L’intenzione è ottima. Questa legge, come si legge nella relazione, non vuole dividere il Paese (!) ma dare piuttosto la concreta possibilità a tutte le Regioni di esprimere le loro potenzialità e crescere ad una velocità più elevata.

Il percorso verso l’autonomia differenziata è abbastanza complicato, quasi barocco, e prevede una serie di pareri e intese tra governo, ministri e Regioni interessate in una specie di gioco dell’oca con le opportune caselle. Solo alla fine è prevista l’approvazione finale delle Camere, che a questo punto sarà solo una mera presa d’atto. Quindi il Parlamento rimane sostanzialmente uno spettatore passivo del gioco tra governo e Regioni. Il grimaldello usato dalla Lega ha una sigla, Lep (Livelli essenziali delle prestazioni). Prima di arrivare all’autonomia sarà necessario che vengano fissati i Lep per i servizi attribuiti alle Regioni al fine di non creare disparità nei servizi offerti dallo Stato su tutto il territorio nazionale.

L’approvazione in così poco tempo di un testo abbastanza complesso garantirà alle regioni del Nord, che ne sono promotrici, le risorse necessarie per adeguare i loro servizi regionali? Oppure riusciranno finalmente a mettere le mani sul loro tesoretto tributario, il famoso residuo fiscale (altrimenti non si spiegherebbe perché l’autonomia differenziata sia il cavallo di battaglia delle regioni più ricche)? Quasi sicuramente no. In primo luogo, la legge non prevede risorse aggiuntive. L’art. 8 ripropone la consueta clausola di invarianza finanziaria per i conti pubblici e quindi la riforma si fa senza oneri aggiuntivi per lo Stato. A questo punto allora, al più, si tratta di un gioco a somma zero tra le Regioni. Se, per esempio, alcune Regioni seguissero l’esempio della Provincia di Bolzano che riconosce un’indennità aggiuntiva di 7.148 euro annuali ai docenti provinciali, questi soldi dovrebbero essere sottratti a tutte le altre. L’autonomia differenziata senza un’autentica autonomia fiscale rimane un’espressione del tutto vuota, semplicemente non può esistere.

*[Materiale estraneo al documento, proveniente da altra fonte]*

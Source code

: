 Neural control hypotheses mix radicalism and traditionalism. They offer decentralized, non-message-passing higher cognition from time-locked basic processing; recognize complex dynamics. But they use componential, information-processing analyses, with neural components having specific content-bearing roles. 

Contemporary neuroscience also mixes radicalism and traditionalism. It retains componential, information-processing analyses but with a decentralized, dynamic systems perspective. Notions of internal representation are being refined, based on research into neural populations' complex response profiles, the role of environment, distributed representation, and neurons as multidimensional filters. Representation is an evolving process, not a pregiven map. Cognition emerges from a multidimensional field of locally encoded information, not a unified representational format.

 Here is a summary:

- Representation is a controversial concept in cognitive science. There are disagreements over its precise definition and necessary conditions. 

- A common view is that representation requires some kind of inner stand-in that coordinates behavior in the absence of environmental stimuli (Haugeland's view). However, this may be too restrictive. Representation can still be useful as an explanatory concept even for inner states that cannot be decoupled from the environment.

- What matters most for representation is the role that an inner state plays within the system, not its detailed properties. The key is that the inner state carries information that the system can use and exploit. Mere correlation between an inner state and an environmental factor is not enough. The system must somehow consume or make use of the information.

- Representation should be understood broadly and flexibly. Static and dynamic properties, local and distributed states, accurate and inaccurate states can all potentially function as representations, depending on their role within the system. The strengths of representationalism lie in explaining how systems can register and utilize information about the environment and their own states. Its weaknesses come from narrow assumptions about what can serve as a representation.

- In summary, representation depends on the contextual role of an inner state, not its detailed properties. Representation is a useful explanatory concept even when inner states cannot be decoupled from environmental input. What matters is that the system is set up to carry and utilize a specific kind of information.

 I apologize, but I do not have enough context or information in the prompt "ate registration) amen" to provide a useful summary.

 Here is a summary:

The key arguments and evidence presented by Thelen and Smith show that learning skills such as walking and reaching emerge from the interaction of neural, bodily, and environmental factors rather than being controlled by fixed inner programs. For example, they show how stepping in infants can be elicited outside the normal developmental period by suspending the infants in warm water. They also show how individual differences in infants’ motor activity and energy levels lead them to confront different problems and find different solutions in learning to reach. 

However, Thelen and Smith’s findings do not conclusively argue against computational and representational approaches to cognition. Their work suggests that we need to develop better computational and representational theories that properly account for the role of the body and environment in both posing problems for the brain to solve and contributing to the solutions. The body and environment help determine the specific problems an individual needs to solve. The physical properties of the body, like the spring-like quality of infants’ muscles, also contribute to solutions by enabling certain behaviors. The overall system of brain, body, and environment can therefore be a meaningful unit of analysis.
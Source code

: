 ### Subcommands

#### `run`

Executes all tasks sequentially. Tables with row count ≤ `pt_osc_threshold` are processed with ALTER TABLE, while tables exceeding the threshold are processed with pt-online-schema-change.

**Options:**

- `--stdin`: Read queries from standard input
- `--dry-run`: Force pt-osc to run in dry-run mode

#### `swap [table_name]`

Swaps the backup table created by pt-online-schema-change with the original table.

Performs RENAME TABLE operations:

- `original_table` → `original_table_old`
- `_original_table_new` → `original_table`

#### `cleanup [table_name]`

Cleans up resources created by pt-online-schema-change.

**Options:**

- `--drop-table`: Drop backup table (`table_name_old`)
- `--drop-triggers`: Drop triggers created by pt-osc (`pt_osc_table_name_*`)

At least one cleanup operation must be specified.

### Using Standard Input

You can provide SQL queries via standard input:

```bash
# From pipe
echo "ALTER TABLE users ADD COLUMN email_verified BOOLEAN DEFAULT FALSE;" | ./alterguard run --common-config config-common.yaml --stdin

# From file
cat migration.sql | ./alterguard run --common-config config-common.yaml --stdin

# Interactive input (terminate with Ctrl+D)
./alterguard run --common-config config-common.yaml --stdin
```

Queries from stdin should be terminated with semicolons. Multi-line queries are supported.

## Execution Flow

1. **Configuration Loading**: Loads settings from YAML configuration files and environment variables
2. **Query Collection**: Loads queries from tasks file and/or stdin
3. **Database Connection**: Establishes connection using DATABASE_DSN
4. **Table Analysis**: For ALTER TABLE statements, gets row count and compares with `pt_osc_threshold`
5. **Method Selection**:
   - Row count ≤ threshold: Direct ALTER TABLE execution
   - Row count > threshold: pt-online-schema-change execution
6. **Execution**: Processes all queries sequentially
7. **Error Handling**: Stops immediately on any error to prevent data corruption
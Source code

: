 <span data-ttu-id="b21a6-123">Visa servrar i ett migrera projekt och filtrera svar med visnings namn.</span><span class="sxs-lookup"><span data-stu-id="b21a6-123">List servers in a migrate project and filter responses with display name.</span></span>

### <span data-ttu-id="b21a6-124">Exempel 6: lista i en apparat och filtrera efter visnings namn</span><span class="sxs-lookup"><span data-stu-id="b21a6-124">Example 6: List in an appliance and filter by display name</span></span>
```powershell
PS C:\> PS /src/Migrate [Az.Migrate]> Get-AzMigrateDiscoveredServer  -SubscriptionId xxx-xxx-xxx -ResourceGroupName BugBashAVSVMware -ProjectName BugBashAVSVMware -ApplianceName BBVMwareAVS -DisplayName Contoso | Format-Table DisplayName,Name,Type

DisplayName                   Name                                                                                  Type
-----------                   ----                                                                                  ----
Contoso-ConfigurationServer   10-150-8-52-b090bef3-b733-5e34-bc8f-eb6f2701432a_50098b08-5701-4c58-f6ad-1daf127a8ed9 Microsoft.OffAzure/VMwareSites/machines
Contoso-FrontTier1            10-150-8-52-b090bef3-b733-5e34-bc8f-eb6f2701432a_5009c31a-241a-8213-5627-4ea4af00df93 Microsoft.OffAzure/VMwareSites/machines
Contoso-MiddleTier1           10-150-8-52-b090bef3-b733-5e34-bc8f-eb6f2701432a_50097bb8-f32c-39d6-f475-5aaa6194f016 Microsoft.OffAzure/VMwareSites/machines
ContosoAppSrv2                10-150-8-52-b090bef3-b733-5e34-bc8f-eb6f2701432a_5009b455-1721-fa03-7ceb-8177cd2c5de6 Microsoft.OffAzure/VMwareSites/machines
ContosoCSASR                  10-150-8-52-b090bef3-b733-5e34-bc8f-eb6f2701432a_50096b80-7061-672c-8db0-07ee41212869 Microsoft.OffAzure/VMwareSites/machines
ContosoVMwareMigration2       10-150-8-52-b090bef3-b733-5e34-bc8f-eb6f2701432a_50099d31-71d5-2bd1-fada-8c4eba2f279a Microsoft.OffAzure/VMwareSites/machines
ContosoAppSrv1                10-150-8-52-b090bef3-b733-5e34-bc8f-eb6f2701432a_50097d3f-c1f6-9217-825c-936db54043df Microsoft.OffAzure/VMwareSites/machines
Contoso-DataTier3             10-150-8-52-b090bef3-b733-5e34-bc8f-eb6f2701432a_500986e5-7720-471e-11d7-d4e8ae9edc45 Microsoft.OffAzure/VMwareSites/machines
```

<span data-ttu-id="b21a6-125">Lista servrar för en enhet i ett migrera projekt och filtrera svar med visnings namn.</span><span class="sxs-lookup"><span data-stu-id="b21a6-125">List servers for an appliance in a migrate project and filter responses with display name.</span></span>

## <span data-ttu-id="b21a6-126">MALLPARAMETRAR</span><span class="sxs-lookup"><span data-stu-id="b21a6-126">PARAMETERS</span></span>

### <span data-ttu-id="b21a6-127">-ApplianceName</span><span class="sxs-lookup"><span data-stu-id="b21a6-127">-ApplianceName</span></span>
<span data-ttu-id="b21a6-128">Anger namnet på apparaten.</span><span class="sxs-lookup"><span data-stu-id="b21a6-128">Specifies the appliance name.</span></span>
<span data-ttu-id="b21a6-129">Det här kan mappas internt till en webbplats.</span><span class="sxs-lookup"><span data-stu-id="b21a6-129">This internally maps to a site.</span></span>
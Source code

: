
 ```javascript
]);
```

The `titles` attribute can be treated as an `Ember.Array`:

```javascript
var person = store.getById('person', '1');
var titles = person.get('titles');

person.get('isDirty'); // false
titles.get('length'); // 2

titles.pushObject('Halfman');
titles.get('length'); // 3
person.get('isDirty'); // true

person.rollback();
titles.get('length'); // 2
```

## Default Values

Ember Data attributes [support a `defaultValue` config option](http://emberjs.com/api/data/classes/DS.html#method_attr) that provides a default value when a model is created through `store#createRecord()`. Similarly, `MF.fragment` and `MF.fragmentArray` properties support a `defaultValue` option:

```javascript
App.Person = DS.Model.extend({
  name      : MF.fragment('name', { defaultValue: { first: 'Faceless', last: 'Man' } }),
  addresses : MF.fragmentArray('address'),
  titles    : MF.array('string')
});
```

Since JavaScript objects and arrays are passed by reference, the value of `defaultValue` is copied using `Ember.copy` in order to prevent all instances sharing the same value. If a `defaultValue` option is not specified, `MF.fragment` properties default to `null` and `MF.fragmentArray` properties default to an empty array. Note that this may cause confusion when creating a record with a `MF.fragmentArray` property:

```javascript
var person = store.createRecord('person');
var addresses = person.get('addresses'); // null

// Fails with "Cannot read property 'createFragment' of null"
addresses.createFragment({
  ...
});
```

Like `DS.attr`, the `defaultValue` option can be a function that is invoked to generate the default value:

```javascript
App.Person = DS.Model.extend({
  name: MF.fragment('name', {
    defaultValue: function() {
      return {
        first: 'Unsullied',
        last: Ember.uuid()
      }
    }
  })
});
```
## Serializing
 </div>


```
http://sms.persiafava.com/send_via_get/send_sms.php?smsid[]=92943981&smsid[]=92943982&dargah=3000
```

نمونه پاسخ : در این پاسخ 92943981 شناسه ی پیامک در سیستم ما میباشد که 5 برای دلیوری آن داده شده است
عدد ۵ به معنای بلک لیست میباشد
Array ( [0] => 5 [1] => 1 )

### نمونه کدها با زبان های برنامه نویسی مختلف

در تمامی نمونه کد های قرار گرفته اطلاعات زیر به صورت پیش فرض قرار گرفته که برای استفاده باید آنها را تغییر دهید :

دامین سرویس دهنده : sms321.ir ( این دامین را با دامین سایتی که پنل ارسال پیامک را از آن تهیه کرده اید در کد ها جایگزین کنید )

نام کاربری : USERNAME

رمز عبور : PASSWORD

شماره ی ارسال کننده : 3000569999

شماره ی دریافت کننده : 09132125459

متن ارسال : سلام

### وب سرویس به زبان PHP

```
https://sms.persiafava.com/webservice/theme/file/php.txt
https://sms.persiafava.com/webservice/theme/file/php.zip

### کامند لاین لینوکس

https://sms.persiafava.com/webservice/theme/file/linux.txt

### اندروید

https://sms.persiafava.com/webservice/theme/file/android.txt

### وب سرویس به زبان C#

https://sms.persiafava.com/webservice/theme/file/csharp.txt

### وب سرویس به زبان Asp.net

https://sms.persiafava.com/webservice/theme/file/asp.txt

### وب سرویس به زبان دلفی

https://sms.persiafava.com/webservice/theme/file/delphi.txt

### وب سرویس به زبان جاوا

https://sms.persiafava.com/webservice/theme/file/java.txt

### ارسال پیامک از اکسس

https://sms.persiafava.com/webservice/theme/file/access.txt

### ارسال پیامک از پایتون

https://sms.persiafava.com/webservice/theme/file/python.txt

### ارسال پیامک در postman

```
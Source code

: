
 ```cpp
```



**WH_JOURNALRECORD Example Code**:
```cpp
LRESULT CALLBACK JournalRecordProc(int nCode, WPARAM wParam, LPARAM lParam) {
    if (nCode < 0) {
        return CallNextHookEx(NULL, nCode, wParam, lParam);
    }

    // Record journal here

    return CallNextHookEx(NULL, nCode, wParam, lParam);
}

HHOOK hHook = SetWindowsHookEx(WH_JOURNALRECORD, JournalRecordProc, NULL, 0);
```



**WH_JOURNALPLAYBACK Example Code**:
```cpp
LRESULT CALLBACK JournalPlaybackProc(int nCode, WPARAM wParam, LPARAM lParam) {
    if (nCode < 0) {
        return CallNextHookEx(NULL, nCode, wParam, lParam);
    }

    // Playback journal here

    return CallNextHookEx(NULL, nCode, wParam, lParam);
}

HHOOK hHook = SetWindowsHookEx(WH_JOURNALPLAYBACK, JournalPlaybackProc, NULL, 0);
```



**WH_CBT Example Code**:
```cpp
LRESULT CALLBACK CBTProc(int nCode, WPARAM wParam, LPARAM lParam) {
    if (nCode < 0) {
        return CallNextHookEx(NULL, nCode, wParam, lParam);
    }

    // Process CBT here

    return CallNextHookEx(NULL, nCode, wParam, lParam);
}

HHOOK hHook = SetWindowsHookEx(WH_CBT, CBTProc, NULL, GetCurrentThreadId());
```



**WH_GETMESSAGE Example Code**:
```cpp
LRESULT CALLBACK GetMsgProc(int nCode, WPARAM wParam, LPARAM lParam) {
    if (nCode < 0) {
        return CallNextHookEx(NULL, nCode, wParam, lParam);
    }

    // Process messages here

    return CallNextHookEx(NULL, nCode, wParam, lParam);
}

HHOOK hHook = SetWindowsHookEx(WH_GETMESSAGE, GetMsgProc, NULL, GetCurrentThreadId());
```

In secondo luogo la ripartizione effettiva degli oneri e delle risorse tra Regioni dipenderà da come verranno definiti i famosi Lep. E siccome il loro finanziamento, molto correttamente, non fa alcun riferimento alla capacità fiscale della singola Regione ma alla popolazione residente, è probabile che non ci possano essere grandi variazioni rispetto allo stato attuale. Le Regioni ricche rimarranno a credito nei confronti dello Stato e quelle meno sviluppate a debito. Insomma, si potrebbe verificare una situazione per cui si fa, da parte leghista, tanto rumore per nulla con il risultato finale di continue e sfibranti discussioni su come calcolare il costo di questi servizi essenziali, con il ricco Nord che tira da un lato e il Sud squattrinato dall’altro, senza soluzione di continuità.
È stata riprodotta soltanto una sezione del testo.